> **Input for this task**:
____

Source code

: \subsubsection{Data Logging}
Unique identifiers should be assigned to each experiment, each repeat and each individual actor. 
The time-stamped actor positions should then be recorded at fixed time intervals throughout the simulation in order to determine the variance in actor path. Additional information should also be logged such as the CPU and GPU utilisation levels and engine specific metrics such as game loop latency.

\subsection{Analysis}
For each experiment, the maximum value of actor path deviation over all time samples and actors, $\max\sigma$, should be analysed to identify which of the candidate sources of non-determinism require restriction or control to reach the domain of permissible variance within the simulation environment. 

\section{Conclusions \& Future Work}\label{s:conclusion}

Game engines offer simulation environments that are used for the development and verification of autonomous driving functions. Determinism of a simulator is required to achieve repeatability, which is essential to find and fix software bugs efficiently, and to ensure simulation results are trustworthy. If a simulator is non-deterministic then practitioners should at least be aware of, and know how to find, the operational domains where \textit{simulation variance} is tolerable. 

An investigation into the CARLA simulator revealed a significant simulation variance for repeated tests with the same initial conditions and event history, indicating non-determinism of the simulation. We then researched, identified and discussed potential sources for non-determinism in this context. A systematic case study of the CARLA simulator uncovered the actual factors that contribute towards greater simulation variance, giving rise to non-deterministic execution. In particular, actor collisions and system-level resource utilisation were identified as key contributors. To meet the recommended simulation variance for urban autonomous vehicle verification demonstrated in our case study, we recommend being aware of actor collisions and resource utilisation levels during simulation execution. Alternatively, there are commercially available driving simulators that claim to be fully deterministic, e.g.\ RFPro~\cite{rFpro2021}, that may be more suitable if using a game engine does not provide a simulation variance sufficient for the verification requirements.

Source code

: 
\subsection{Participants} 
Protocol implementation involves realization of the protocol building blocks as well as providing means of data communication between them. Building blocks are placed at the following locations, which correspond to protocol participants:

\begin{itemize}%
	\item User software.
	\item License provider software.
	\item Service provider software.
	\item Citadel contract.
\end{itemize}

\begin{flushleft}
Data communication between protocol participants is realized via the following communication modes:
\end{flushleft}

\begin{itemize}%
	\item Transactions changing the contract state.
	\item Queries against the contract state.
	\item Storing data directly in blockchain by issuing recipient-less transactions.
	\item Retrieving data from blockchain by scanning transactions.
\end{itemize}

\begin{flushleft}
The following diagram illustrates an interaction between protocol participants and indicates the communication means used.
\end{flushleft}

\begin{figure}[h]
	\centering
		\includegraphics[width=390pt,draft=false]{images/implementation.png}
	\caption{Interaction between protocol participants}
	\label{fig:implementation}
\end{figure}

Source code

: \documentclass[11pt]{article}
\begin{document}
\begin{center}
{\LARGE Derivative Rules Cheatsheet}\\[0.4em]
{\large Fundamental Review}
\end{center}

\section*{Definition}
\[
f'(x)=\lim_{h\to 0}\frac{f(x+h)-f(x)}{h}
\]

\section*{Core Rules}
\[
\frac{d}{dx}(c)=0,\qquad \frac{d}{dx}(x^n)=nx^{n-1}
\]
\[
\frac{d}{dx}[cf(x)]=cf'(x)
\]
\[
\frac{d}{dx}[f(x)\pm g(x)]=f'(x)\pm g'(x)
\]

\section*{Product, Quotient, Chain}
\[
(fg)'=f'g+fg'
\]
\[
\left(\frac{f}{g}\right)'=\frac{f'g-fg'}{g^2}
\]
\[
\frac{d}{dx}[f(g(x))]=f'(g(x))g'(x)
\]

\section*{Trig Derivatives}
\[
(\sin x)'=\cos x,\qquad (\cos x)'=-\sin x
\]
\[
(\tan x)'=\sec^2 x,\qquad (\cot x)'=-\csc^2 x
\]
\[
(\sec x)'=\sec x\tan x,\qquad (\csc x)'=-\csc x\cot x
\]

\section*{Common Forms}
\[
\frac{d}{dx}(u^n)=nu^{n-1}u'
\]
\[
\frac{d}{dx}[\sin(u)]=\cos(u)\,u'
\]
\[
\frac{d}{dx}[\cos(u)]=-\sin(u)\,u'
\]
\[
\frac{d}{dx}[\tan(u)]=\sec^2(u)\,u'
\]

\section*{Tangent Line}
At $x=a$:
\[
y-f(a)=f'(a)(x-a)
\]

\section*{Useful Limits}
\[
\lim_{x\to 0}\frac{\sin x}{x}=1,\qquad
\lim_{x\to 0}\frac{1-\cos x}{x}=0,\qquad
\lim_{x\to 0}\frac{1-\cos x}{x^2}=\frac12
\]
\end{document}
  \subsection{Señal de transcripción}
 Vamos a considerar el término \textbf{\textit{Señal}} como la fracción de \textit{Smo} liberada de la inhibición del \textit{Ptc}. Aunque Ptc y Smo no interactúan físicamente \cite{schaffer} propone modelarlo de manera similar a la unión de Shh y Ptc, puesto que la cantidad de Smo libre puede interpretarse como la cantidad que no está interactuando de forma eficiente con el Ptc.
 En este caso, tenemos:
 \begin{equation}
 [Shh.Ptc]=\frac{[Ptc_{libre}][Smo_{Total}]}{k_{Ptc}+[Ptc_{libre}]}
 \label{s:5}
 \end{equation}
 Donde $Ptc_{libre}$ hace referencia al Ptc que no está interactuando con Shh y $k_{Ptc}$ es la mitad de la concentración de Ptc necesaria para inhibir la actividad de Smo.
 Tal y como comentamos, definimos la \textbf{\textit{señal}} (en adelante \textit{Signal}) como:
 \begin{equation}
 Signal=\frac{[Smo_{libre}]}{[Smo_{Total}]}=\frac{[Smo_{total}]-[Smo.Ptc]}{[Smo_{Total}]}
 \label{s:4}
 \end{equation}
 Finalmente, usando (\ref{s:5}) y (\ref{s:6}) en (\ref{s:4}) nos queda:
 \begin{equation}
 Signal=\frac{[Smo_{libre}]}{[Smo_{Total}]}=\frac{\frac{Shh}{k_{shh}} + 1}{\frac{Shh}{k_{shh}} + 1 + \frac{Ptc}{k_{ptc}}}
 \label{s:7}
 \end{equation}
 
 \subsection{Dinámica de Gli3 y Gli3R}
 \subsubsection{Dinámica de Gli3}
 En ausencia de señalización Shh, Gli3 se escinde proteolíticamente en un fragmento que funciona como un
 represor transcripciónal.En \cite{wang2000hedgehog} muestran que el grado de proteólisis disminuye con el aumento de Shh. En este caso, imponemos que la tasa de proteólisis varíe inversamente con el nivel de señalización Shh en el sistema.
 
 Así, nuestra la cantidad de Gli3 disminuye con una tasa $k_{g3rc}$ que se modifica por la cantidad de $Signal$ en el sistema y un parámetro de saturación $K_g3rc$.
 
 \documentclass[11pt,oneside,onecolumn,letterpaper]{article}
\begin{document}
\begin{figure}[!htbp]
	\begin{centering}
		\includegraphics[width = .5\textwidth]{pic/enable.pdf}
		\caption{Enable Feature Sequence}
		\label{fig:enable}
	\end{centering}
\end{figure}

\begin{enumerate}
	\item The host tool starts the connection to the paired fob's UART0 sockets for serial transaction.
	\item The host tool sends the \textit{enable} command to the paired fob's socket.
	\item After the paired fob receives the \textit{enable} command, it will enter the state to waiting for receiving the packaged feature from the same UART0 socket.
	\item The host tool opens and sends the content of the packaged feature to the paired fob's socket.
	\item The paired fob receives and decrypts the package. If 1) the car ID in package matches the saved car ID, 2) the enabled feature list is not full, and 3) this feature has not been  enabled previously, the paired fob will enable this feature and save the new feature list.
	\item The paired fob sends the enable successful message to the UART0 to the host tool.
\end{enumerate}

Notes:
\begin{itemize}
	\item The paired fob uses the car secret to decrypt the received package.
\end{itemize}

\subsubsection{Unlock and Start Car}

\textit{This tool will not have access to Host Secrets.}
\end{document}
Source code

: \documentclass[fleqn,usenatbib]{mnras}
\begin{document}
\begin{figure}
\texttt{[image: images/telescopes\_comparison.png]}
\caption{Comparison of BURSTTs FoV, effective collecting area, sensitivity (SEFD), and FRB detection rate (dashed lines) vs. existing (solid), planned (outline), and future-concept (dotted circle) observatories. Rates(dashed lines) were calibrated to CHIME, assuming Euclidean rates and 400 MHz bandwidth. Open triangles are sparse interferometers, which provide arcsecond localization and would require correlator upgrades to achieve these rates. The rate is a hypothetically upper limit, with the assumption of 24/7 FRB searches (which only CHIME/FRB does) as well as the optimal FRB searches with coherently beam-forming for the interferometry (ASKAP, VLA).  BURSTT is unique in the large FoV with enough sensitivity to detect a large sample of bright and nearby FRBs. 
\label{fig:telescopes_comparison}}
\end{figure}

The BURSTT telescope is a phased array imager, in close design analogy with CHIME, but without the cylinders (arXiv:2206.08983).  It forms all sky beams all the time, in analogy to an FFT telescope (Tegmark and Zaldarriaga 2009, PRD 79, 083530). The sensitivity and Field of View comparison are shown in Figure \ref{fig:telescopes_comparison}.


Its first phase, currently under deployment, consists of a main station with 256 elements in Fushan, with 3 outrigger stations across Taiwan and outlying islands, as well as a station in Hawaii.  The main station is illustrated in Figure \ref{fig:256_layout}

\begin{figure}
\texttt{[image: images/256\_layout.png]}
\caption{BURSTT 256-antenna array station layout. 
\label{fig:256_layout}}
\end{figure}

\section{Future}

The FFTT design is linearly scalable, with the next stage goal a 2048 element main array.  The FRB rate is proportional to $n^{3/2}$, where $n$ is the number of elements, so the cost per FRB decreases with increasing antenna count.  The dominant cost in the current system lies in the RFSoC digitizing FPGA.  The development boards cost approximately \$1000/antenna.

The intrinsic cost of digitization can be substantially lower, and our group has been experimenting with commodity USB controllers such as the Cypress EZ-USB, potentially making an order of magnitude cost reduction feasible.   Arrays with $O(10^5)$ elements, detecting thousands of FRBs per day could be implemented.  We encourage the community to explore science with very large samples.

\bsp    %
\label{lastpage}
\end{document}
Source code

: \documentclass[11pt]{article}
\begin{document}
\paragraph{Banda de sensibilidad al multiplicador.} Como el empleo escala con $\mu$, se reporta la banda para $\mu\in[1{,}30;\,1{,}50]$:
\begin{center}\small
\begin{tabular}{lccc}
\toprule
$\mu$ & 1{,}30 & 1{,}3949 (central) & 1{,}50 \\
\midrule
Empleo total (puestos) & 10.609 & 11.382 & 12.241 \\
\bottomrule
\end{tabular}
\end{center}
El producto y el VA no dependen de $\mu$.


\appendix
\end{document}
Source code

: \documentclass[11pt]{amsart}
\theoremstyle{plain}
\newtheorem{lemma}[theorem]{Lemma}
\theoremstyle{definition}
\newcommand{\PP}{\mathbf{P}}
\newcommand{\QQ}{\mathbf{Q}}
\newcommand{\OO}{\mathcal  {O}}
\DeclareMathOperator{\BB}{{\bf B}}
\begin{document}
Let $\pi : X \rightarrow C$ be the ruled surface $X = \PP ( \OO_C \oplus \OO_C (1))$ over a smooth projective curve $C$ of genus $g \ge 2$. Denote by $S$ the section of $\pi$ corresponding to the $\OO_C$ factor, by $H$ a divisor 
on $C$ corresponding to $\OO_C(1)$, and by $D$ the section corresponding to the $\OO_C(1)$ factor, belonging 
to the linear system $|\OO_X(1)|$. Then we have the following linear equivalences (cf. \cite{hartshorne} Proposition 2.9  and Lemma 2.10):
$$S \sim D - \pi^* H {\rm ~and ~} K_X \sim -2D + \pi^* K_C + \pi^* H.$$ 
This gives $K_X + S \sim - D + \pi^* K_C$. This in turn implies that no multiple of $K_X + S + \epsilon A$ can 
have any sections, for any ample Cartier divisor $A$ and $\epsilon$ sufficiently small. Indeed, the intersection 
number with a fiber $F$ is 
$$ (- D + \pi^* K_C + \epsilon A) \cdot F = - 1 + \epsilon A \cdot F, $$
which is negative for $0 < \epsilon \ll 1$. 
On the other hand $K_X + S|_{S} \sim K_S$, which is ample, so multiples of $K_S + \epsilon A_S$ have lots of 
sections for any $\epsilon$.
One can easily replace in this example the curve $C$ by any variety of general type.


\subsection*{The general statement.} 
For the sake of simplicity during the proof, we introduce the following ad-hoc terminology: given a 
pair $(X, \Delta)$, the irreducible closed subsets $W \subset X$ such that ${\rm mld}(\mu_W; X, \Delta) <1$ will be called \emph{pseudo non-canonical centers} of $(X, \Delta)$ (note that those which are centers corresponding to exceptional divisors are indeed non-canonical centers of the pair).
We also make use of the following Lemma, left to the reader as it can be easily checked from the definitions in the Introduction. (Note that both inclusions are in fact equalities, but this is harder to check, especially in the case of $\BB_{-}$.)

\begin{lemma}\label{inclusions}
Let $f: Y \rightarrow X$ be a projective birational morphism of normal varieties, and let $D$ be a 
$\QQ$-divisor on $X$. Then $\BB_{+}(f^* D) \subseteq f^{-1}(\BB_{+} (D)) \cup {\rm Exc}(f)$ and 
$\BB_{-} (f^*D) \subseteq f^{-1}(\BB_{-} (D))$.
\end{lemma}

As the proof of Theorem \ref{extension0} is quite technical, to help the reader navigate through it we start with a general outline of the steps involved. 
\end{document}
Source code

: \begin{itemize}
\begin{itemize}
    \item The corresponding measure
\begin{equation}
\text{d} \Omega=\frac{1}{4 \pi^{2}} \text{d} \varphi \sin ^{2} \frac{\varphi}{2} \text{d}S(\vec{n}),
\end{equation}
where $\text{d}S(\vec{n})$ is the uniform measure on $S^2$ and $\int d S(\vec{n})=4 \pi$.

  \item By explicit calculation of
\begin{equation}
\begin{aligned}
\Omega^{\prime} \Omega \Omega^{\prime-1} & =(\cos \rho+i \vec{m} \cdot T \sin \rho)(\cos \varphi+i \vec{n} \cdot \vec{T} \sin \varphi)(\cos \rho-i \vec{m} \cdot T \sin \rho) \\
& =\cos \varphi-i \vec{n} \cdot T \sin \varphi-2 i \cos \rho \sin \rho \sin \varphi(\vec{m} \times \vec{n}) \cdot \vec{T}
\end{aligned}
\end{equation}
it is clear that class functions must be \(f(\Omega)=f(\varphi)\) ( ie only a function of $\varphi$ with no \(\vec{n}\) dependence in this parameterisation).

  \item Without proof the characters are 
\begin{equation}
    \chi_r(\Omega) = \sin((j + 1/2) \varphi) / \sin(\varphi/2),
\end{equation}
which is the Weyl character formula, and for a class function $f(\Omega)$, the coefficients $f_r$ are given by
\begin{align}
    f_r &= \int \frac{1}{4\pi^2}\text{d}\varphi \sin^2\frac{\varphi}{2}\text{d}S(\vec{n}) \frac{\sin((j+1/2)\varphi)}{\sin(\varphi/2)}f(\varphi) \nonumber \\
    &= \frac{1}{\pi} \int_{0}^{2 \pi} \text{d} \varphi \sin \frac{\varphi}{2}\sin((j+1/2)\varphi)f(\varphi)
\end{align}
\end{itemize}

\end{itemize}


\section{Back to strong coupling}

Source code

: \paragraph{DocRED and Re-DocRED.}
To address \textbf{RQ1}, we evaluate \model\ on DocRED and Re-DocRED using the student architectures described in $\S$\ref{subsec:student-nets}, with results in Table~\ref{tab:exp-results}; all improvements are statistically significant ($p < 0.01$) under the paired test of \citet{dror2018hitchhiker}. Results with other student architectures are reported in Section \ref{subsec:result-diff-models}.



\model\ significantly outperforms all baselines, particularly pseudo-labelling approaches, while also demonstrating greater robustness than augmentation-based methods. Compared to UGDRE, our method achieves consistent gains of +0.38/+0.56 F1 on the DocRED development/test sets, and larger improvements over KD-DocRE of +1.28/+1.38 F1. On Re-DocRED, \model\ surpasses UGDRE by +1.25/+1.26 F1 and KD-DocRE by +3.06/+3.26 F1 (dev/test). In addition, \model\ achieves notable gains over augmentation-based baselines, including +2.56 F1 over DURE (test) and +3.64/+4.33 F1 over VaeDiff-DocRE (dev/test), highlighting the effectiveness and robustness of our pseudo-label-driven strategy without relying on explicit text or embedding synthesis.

____

From the line that has "The time-stamped actor" through the line that has "Game engines offer", copy every line exactly as it appears above, and leave out all others.

> **Response to this task**:
The time-stamped actor positions should then be recorded at fixed time intervals throughout the simulation in order to determine the variance in actor path. Additional information should also be logged such as the CPU and GPU utilisation levels and engine specific metrics such as game loop latency.

\subsection{Analysis}
For each experiment, the maximum value of actor path deviation over all time samples and actors, $\max\sigma$, should be analysed to identify which of the candidate sources of non-determinism require restriction or control to reach the domain of permissible variance within the simulation environment. 

\section{Conclusions \& Future Work}\label{s:conclusion}

Game engines offer simulation environments that are used for the development and verification of autonomous driving functions. Determinism of a simulator is required to achieve repeatability, which is essential to find and fix software bugs efficiently, and to ensure simulation results are trustworthy. If a simulator is non-deterministic then practitioners should at least be aware of, and know how to find, the operational domains where \textit{simulation variance} is tolerable. 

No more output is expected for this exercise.